I wonder if this is a thing. I googled it this morning and only found a book on business executives who, according to the paradox, win at work, but lose in life. I understand that and don't disagree, but clearly I am talking about something different. Perhaps I need new words?
It seems to me clear, however, that there is something to this. If you are successful, really successful, then your success will not be recognized. Or something. Perhaps this is why we have spin and PR firms.
Take Y2K. SOF spent God-only-knows how many hours working on that, along with just about every other IT professional. Their success resulted in many people concluding that there was no real problem to begin with. The same thing occurred last spring with the WHO response to the swine flu. Yeah, and some luck in how the virus mutated. A conservative friend told me that our efforts were a massive over-reaction.
I wonder if this is not part of the problem for liberals right now. Their goal, in many cases, is to develop programs that work--that reduce poverty, or improve healthcare, or improve the environment. Many of those programs, due to the political realities and the common failures of humans, will, in fact, fail. But many will work. What happens when those successes result in the assumption that the program itself was not needed, and the problem would have been solved on its own? Those who did the successful program get no credit. Only blame for those programs that don't work.

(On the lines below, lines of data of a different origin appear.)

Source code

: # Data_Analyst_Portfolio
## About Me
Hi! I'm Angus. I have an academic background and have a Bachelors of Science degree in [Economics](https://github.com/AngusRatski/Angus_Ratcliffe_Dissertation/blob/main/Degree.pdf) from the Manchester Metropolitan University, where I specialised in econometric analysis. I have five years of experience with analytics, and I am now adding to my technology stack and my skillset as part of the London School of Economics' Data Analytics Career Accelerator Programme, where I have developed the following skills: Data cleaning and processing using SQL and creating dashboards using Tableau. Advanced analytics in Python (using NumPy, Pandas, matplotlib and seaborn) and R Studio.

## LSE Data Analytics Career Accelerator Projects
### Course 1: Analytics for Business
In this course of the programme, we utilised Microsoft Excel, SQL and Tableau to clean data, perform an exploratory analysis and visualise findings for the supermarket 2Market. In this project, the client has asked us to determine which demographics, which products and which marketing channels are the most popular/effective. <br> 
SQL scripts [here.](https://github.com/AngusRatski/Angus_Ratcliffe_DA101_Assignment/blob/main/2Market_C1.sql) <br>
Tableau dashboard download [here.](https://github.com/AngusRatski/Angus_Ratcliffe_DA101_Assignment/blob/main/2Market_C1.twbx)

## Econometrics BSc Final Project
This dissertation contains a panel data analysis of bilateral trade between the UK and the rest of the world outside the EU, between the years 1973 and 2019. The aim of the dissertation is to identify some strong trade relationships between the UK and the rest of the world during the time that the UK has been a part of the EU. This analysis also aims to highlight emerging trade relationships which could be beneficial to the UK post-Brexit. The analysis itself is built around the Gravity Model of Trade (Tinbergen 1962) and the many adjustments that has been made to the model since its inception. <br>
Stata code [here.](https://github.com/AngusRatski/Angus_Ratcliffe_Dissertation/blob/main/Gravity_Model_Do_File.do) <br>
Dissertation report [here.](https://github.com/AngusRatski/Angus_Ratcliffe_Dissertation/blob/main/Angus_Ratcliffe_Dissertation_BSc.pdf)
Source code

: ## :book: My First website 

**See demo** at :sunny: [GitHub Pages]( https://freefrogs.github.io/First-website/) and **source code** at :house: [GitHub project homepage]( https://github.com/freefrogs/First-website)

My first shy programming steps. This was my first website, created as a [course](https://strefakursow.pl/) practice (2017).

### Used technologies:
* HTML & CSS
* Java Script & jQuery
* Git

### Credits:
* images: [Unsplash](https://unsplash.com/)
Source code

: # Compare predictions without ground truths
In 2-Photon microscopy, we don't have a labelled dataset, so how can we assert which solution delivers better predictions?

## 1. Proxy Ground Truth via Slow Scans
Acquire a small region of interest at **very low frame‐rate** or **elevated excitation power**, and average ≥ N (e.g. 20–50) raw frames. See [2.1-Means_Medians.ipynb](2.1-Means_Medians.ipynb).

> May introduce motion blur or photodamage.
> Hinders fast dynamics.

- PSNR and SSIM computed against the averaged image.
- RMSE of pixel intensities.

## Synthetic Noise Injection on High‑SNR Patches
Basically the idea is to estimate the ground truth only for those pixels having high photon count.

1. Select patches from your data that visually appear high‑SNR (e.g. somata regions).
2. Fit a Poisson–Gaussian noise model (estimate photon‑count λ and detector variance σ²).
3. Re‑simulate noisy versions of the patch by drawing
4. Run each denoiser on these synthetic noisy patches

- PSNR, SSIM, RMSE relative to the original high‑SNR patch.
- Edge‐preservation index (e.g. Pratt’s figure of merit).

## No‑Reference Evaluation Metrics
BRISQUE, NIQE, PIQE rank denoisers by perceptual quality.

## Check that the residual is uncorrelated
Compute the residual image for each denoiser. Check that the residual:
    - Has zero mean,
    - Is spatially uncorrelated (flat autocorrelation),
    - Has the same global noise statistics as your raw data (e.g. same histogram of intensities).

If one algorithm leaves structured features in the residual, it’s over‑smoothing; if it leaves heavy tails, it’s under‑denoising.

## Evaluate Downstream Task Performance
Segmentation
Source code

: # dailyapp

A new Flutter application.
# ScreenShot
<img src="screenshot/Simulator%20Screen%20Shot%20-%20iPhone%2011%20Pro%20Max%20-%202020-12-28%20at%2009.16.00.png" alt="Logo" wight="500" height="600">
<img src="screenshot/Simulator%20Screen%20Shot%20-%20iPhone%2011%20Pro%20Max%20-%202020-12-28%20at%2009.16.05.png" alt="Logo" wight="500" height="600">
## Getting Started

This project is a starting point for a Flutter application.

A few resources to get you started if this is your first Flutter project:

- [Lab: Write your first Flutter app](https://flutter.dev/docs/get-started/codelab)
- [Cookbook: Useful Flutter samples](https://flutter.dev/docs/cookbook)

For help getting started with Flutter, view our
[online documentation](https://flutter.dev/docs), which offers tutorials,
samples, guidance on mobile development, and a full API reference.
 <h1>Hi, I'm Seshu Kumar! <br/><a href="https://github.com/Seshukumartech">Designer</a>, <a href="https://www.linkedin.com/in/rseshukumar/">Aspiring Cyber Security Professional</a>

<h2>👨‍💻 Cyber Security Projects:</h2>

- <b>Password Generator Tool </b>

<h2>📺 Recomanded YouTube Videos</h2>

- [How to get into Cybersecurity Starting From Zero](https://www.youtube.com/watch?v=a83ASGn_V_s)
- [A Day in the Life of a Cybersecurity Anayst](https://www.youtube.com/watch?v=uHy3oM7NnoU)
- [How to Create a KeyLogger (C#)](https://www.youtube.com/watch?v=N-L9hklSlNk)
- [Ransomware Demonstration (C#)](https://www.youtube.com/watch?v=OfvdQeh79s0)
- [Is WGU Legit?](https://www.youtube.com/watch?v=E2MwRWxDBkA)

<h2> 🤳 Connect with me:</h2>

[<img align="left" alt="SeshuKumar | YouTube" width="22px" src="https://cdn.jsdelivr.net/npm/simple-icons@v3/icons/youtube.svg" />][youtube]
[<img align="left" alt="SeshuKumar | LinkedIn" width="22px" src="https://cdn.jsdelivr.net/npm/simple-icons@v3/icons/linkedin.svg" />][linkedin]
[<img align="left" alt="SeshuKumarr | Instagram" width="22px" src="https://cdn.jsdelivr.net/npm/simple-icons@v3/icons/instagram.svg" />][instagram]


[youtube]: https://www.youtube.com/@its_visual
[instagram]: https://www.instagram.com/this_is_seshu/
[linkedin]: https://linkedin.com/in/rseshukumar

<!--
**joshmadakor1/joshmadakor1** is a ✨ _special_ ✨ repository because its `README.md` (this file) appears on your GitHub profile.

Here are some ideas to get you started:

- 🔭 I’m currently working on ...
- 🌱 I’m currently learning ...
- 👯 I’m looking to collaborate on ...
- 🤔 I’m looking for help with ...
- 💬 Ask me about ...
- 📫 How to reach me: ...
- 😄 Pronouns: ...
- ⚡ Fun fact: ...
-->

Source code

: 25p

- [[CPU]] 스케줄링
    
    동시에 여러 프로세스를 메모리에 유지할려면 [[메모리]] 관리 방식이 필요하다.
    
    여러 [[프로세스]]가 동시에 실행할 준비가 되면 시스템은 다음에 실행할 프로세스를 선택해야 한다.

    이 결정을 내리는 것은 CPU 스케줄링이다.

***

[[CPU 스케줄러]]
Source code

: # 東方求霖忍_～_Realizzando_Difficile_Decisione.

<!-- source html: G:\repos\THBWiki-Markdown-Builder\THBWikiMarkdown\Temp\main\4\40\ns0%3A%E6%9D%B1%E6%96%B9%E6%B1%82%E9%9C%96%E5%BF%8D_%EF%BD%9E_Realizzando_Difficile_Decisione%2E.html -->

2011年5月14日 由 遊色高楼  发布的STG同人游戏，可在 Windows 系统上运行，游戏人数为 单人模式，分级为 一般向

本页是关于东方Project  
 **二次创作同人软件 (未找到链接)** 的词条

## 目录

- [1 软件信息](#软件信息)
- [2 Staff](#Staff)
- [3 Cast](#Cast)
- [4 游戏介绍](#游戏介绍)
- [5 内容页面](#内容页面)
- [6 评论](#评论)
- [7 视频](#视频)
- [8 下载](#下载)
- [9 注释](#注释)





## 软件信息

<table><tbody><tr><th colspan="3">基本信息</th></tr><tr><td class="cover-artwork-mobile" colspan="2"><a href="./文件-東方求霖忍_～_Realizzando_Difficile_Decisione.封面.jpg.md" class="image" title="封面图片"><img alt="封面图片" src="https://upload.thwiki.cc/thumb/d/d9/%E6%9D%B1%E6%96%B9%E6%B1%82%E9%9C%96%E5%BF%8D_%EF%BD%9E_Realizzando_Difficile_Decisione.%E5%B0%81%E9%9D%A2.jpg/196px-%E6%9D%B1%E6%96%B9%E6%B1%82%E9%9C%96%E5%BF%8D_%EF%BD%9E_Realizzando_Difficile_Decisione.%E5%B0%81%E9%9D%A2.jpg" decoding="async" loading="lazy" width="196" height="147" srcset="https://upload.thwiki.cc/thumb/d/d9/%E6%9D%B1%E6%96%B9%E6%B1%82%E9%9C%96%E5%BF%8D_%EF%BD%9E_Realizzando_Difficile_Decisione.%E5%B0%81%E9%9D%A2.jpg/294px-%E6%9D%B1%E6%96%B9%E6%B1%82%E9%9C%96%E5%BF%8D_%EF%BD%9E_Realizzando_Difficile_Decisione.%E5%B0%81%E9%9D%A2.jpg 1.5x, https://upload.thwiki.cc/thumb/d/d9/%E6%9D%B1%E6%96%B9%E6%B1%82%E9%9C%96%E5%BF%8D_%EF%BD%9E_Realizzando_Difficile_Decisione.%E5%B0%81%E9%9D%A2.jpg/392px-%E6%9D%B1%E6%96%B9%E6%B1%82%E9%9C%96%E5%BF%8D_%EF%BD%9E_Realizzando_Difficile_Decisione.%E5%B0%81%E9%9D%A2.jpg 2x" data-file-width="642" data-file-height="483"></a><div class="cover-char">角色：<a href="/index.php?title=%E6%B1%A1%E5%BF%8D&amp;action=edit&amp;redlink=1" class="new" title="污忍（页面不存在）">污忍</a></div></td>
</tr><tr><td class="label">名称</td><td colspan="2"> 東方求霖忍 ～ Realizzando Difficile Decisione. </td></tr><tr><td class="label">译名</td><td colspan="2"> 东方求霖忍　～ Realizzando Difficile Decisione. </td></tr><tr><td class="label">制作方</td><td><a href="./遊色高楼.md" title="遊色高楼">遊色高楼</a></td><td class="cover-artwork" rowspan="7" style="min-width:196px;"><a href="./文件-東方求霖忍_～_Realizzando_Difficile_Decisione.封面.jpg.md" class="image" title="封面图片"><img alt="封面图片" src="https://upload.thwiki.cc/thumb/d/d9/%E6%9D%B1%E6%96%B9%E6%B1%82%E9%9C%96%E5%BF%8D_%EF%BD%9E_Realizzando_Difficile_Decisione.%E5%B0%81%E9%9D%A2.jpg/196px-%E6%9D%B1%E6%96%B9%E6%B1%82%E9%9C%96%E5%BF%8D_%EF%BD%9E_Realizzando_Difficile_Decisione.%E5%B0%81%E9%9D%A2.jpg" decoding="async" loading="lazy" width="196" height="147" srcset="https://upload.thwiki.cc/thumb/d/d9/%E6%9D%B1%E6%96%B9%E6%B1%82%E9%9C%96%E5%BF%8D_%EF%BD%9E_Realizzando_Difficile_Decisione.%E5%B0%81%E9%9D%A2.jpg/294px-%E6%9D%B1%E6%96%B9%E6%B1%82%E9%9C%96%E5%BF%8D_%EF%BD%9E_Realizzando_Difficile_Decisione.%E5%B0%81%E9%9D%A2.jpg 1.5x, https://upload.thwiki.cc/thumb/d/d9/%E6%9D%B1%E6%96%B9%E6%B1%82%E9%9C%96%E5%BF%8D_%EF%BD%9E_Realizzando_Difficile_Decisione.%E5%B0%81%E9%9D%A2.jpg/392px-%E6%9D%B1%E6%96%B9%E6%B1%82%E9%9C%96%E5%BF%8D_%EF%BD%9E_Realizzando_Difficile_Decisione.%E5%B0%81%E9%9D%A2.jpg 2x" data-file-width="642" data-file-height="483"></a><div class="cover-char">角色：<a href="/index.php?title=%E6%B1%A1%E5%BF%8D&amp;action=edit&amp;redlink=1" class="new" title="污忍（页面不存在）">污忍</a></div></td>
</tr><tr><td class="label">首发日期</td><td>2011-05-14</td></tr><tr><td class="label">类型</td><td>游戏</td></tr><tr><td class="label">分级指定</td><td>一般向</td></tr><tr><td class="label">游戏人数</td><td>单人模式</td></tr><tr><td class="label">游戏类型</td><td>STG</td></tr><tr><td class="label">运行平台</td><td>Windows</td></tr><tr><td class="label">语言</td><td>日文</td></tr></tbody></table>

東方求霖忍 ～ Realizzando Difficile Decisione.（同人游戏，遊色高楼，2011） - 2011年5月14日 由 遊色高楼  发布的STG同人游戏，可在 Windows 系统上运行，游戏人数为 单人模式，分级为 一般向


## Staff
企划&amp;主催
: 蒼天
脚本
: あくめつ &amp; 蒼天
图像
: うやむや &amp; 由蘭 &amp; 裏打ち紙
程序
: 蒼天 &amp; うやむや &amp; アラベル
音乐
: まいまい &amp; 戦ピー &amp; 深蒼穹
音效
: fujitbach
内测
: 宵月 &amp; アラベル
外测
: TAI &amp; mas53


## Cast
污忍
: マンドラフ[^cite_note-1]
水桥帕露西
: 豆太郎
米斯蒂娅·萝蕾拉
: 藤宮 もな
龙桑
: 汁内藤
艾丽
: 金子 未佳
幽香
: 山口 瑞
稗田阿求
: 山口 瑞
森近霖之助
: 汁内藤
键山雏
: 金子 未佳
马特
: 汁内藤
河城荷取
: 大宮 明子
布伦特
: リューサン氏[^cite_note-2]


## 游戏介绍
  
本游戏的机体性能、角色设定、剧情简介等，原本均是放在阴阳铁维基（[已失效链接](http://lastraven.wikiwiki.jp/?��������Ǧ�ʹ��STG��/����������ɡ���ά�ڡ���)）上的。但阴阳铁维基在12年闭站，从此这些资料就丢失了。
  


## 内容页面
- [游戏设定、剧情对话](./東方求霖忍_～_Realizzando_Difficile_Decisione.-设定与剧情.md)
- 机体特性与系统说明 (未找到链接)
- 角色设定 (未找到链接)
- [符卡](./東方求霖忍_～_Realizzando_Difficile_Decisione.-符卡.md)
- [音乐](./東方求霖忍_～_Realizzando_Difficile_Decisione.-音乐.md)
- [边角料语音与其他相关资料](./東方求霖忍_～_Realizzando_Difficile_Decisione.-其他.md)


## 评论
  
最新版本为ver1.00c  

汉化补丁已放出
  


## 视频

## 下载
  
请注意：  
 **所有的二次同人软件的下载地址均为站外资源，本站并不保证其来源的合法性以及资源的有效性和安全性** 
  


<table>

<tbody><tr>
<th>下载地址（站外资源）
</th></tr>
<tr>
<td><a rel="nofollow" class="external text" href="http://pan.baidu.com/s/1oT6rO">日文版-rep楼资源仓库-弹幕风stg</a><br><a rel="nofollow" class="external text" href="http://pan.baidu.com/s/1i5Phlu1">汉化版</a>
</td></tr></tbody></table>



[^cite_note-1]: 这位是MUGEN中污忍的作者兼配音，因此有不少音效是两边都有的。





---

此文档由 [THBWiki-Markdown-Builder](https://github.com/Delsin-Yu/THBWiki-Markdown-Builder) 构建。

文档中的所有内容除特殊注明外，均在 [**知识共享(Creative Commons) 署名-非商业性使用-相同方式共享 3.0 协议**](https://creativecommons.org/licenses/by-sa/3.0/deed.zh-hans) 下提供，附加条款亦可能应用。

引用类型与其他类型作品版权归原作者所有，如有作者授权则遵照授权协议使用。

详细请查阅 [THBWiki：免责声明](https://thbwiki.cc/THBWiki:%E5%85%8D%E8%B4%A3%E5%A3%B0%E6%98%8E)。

Conservatives, it seems to me, have an easier standard. They believe that government is inept, and so when they undermine or reduce funding for a program, and it fails--they can say, "see, government is inept." The failure for that program never seems to fall on the conservatives who work (perhaps with genuine belief and principle) to reduce the effectiveness of that program.
How else to explain how Medicare now becomes a "line in the sand" for conservatives who claim that liberals are trying to undermine this program? Or conservatives who look at the last 8 years of underfunding social programs, refusing to pay for wars and regulation, and now, viewing the wreckage, proclaim, "what we need is less government."